Required action >> The entries below should be quoted exactly, with no pictures carried over.

Plain-text document sources

# # # # # # #

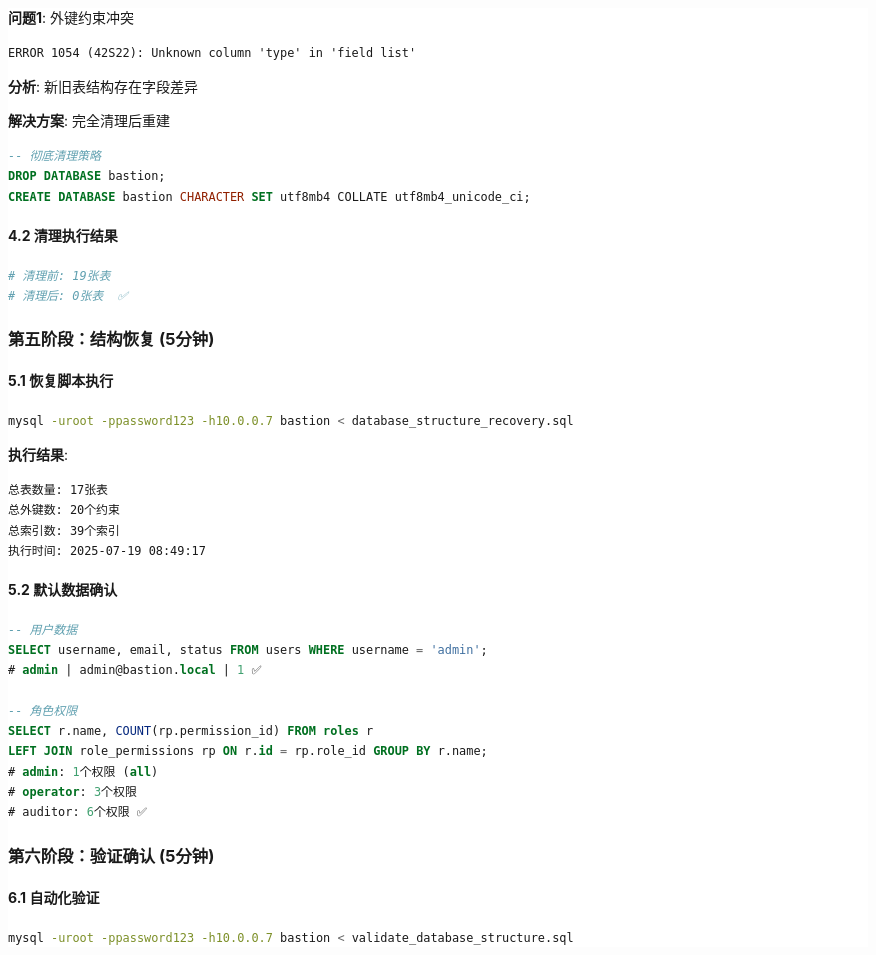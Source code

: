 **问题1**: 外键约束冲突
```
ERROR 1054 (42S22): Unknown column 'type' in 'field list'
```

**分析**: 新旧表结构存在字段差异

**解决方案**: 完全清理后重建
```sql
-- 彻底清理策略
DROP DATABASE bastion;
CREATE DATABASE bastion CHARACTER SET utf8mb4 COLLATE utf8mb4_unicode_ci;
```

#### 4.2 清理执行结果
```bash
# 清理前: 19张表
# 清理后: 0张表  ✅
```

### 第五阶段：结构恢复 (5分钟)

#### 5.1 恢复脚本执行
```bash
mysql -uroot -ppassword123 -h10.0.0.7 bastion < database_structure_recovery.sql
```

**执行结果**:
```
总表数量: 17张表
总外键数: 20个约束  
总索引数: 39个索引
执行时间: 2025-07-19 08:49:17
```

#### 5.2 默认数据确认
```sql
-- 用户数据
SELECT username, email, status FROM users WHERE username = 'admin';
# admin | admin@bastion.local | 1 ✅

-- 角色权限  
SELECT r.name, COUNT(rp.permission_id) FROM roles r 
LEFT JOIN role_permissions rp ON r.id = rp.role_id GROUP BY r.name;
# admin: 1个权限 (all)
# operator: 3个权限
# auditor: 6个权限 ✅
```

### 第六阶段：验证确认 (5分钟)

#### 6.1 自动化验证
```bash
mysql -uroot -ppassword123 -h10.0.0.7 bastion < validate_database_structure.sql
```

# # # # # # #

Response box >>
Source code

: **问题1**: 外键约束冲突
```
ERROR 1054 (42S22): Unknown column 'type' in 'field list'
```

**分析**: 新旧表结构存在字段差异

**解决方案**: 完全清理后重建
```sql
-- 彻底清理策略
DROP DATABASE bastion;
CREATE DATABASE bastion CHARACTER SET utf8mb4 COLLATE utf8mb4_unicode_ci;
```

#### 4.2 清理执行结果
```bash
# 清理前: 19张表
# 清理后: 0张表  ✅
```

### 第五阶段：结构恢复 (5分钟)

#### 5.1 恢复脚本执行
```bash
mysql -uroot -ppassword123 -h10.0.0.7 bastion < database_structure_recovery.sql
```

**执行结果**:
```
总表数量: 17张表
总外键数: 20个约束  
总索引数: 39个索引
执行时间: 2025-07-19 08:49:17
```

#### 5.2 默认数据确认
```sql
-- 用户数据
SELECT username, email, status FROM users WHERE username = 'admin';
# admin | admin@bastion.local | 1 ✅

-- 角色权限  
SELECT r.name, COUNT(rp.permission_id) FROM roles r 
LEFT JOIN role_permissions rp ON r.id = rp.role_id GROUP BY r.name;
# admin: 1个权限 (all)
# operator: 3个权限
# auditor: 6个权限 ✅
```

### 第六阶段：验证确认 (5分钟)

#### 6.1 自动化验证
```bash
mysql -uroot -ppassword123 -h10.0.0.7 bastion < validate_database_structure.sql
```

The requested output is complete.